++++ Working data

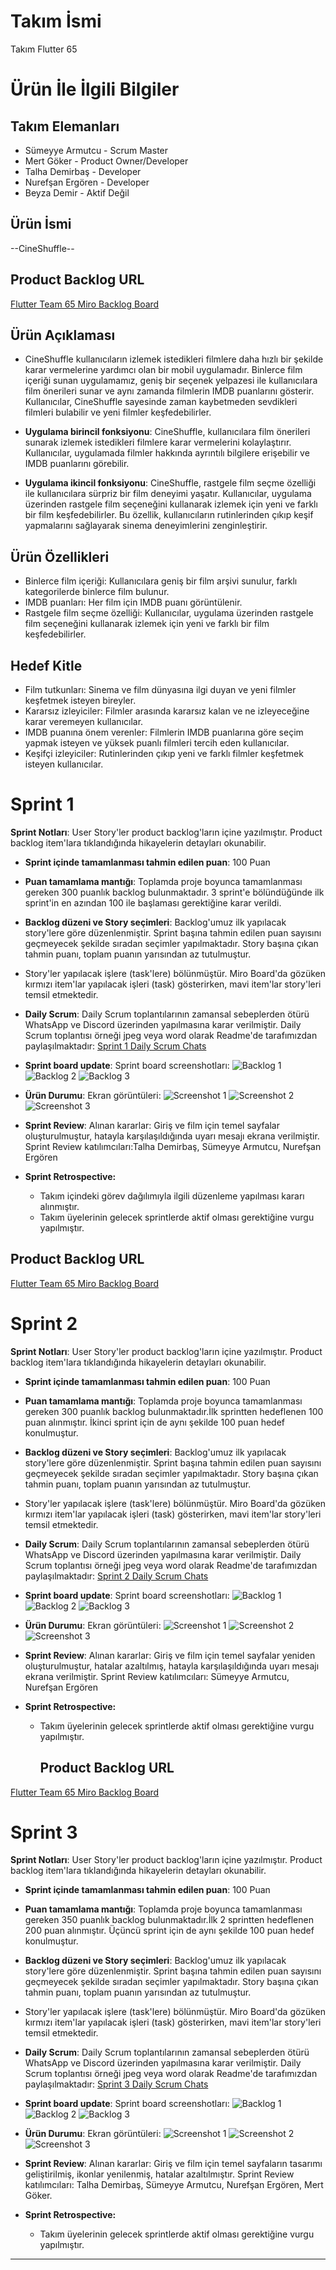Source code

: 
# **Takım İsmi**

Takım Flutter 65

# Ürün İle İlgili Bilgiler

## Takım Elemanları
- Sümeyye Armutcu - Scrum Master
- Mert Göker - Product Owner/Developer
- Talha Demirbaş - Developer
- Nurefşan Ergören - Developer
- Beyza Demir - Aktif Değil


## Ürün İsmi

--CineShuffle--
## Product Backlog URL
[Flutter Team 65 Miro Backlog Board](https://miro.com/app/board/uXjVM-aBW5Q=/)
## Ürün Açıklaması
- CineShuffle kullanıcıların izlemek istedikleri filmlere daha hızlı bir şekilde karar vermelerine yardımcı olan bir mobil uygulamadır. Binlerce film içeriği sunan uygulamamız, geniş bir seçenek yelpazesi ile kullanıcılara film önerileri sunar ve aynı zamanda filmlerin IMDB puanlarını gösterir. Kullanıcılar, CineShuffle sayesinde zaman kaybetmeden sevdikleri filmleri bulabilir ve yeni filmler keşfedebilirler.


- **Uygulama birincil fonksiyonu**: 
 CineShuffle, kullanıcılara film önerileri sunarak izlemek istedikleri filmlere karar vermelerini kolaylaştırır. Kullanıcılar, uygulamada filmler hakkında ayrıntılı bilgilere erişebilir ve IMDB puanlarını görebilir.

- **Uygulama ikincil fonksiyonu**:
 CineShuffle, rastgele film seçme özelliği ile kullanıcılara sürpriz bir film deneyimi yaşatır. Kullanıcılar, uygulama üzerinden rastgele film seçeneğini kullanarak izlemek için yeni ve farklı bir film keşfedebilirler. Bu özellik, kullanıcıların rutinlerinden çıkıp keşif yapmalarını sağlayarak sinema deneyimlerini zenginleştirir.

## Ürün Özellikleri
- Binlerce film içeriği: Kullanıcılara geniş bir film arşivi sunulur, farklı kategorilerde binlerce film bulunur.
- IMDB puanları: Her film için IMDB puanı görüntülenir.
- Rastgele film seçme özelliği: Kullanıcılar, uygulama üzerinden rastgele film seçeneğini kullanarak izlemek için yeni ve farklı bir film keşfedebilirler.

## Hedef Kitle
- Film tutkunları: Sinema ve film dünyasına ilgi duyan ve yeni filmler keşfetmek isteyen bireyler.
- Kararsız izleyiciler: Filmler arasında kararsız kalan ve ne izleyeceğine karar veremeyen kullanıcılar.
- IMDB puanına önem verenler: Filmlerin IMDB puanlarına göre seçim yapmak isteyen ve yüksek puanlı filmleri tercih eden kullanıcılar.
- Keşifçi izleyiciler: Rutinlerinden çıkıp yeni ve farklı filmler keşfetmek isteyen kullanıcılar.





# Sprint 1
 **Sprint Notları**: User Story'ler product backlog'ların içine yazılmıştır. Product backlog item'lara tıklandığında hikayelerin detayları okunabilir.

- **Sprint içinde tamamlanması tahmin edilen puan**: 100 Puan

- **Puan tamamlama mantığı**: Toplamda proje boyunca tamamlanması gereken 300 puanlık backlog bulunmaktadır. 3 sprint'e bölündüğünde ilk sprint'in en azından 100 ile başlaması gerektiğine karar verildi.

- **Backlog düzeni ve Story seçimleri**: Backlog'umuz ilk yapılacak story'lere göre düzenlenmiştir. Sprint başına tahmin edilen puan sayısını geçmeyecek şekilde sıradan seçimler yapılmaktadır. Story başına çıkan tahmin puanı, toplam puanın yarısından az tutulmuştur. 

- Story'ler yapılacak işlere (task'lere) bölünmüştür. Miro Board'da gözüken kırmızı item'lar yapılacak işleri (task) gösterirken, mavi item'lar story'leri temsil etmektedir.

- **Daily Scrum**: Daily Scrum toplantılarının zamansal sebeplerden ötürü WhatsApp ve Discord üzerinden yapılmasına karar verilmiştir. Daily Scrum toplantısı örneği jpeg veya word olarak Readme'de tarafımızdan paylaşılmaktadır: [Sprint 1 Daily Scrum Chats](Project-Management/DailyScrumMeetingNotesSprint1.docx)


- **Sprint board update**: Sprint board screenshotları: 
![Backlog 1](Project-Management/Backlog-1.png)
![Backlog 2](Project-Management/Backlog-2.png)
![Backlog 3](Project-Management/Backlog-3.png)




- **Ürün Durumu**: Ekran görüntüleri:
  ![Screenshot 1](Project-Management/Product-1.png)
  ![Screenshot 2](Project-Management/Product-2.png)
  ![Screenshot 3](Project-Management/Product-3.png)
- **Sprint Review**: 
Alınan kararlar: Giriş ve film için temel sayfalar oluşturulmuştur, hatayla karşılaşıldığında uyarı mesajı ekrana verilmiştir.
Sprint Review katılımcıları:Talha Demirbaş, Sümeyye Armutcu, Nurefşan Ergören 

- **Sprint Retrospective:**
  - Takım içindeki görev dağılımıyla ilgili düzenleme yapılması kararı alınmıştır.
  - Takım üyelerinin gelecek sprintlerde aktif olması gerektiğine vurgu yapılmıştır.
  
 ## Product Backlog URL
[Flutter Team 65 Miro Backlog Board](https://miro.com/app/board/uXjVM-aBW5Q=/)

# Sprint 2
 **Sprint Notları**: User Story'ler product backlog'ların içine yazılmıştır. Product backlog item'lara tıklandığında hikayelerin detayları okunabilir.

- **Sprint içinde tamamlanması tahmin edilen puan**: 100 Puan

- **Puan tamamlama mantığı**: Toplamda proje boyunca tamamlanması gereken 300 puanlık backlog bulunmaktadır.İlk sprintten hedeflenen 100 puan alınmıştır. İkinci sprint için de aynı şekilde 100 puan hedef konulmuştur.
  
- **Backlog düzeni ve Story seçimleri**: Backlog'umuz ilk yapılacak story'lere göre düzenlenmiştir. Sprint başına tahmin edilen puan sayısını geçmeyecek şekilde sıradan seçimler yapılmaktadır. Story başına çıkan tahmin puanı, toplam puanın yarısından az tutulmuştur. 

- Story'ler yapılacak işlere (task'lere) bölünmüştür. Miro Board'da gözüken kırmızı item'lar yapılacak işleri (task) gösterirken, mavi item'lar story'leri temsil etmektedir.

- **Daily Scrum**: Daily Scrum toplantılarının zamansal sebeplerden ötürü WhatsApp ve Discord üzerinden yapılmasına karar verilmiştir. Daily Scrum toplantısı örneği jpeg veya word olarak Readme'de tarafımızdan paylaşılmaktadır: [Sprint 2 Daily Scrum Chats](Project-Management/DailyScrumMeetingNotesSprint_2.docx)


- **Sprint board update**: Sprint board screenshotları: 
![Backlog 1](Project-Management/Backlog-4.png)
![Backlog 2](Project-Management/Backlog-6.png)
![Backlog 3](Project-Management/Backlog-5.png)




- **Ürün Durumu**: Ekran görüntüleri:
  ![Screenshot 1](Project-Management/Product_5.png)
  ![Screenshot 2](Project-Management/Product_4.png)
  ![Screenshot 3](Project-Management/Product-3.png)
- **Sprint Review**: 
Alınan kararlar: Giriş ve film için temel sayfalar yeniden oluşturulmuştur, hatalar azaltılmış, hatayla karşılaşıldığında uyarı mesajı ekrana verilmiştir.
Sprint Review katılımcıları: Sümeyye Armutcu, Nurefşan Ergören

- **Sprint Retrospective:**
  - Takım üyelerinin gelecek sprintlerde aktif olması gerektiğine vurgu yapılmıştır.

    ## Product Backlog URL
[Flutter Team 65 Miro Backlog Board](https://miro.com/app/board/uXjVM-aBW5Q=/)

# Sprint 3
 **Sprint Notları**: User Story'ler product backlog'ların içine yazılmıştır. Product backlog item'lara tıklandığında hikayelerin detayları okunabilir.

- **Sprint içinde tamamlanması tahmin edilen puan**: 100 Puan

- **Puan tamamlama mantığı**: Toplamda proje boyunca tamamlanması gereken 350 puanlık backlog bulunmaktadır.İlk 2 sprintten hedeflenen 200 puan alınmıştır. Üçüncü sprint için de aynı şekilde 100 puan hedef konulmuştur.
  
- **Backlog düzeni ve Story seçimleri**: Backlog'umuz ilk yapılacak story'lere göre düzenlenmiştir. Sprint başına tahmin edilen puan sayısını geçmeyecek şekilde sıradan seçimler yapılmaktadır. Story başına çıkan tahmin puanı, toplam puanın yarısından az tutulmuştur. 

- Story'ler yapılacak işlere (task'lere) bölünmüştür. Miro Board'da gözüken kırmızı item'lar yapılacak işleri (task) gösterirken, mavi item'lar story'leri temsil etmektedir.

- **Daily Scrum**: Daily Scrum toplantılarının zamansal sebeplerden ötürü WhatsApp ve Discord üzerinden yapılmasına karar verilmiştir. Daily Scrum toplantısı örneği jpeg veya word olarak Readme'de tarafımızdan paylaşılmaktadır: [Sprint 3 Daily Scrum Chats](Project-Management/DailyScrumMeetingNotesSprint_3.docx)


- **Sprint board update**: Sprint board screenshotları: 
![Backlog 1](Project-Management/Backlog-7.png)
![Backlog 2](Project-Management/Backlog-8.png)
![Backlog 3](Project-Management/Backlog-9.png)




- **Ürün Durumu**: Ekran görüntüleri:
  ![Screenshot 1](Project-Management/Product_6.png)
  ![Screenshot 2](Project-Management/Product_7.png)
  ![Screenshot 3](Project-Management/Product-8.png)
- **Sprint Review**: 
Alınan kararlar: Giriş ve film için temel sayfaların tasarımı geliştirilmiş, ikonlar yenilenmiş, hatalar azaltılmıştır.
Sprint Review katılımcıları: Talha Demirbaş, Sümeyye Armutcu, Nurefşan Ergören, Mert Göker.

- **Sprint Retrospective:**
  - Takım üyelerinin gelecek sprintlerde aktif olması gerektiğine vurgu yapılmıştır.
 


---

++++++++

#### What the task asks:
Copy, exactly and only, the lines above that begin with the one containing "- Film tutkunları: Sinema" and finish with the one containing "gerektiğine karar verildi.".

#### Task solution:
- Film tutkunları: Sinema ve film dünyasına ilgi duyan ve yeni filmler keşfetmek isteyen bireyler.
- Kararsız izleyiciler: Filmler arasında kararsız kalan ve ne izleyeceğine karar veremeyen kullanıcılar.
- IMDB puanına önem verenler: Filmlerin IMDB puanlarına göre seçim yapmak isteyen ve yüksek puanlı filmleri tercih eden kullanıcılar.
- Keşifçi izleyiciler: Rutinlerinden çıkıp yeni ve farklı filmler keşfetmek isteyen kullanıcılar.





# Sprint 1
 **Sprint Notları**: User Story'ler product backlog'ların içine yazılmıştır. Product backlog item'lara tıklandığında hikayelerin detayları okunabilir.

- **Sprint içinde tamamlanması tahmin edilen puan**: 100 Puan

- **Puan tamamlama mantığı**: Toplamda proje boyunca tamamlanması gereken 300 puanlık backlog bulunmaktadır. 3 sprint'e bölündüğünde ilk sprint'in en azından 100 ile başlaması gerektiğine karar verildi.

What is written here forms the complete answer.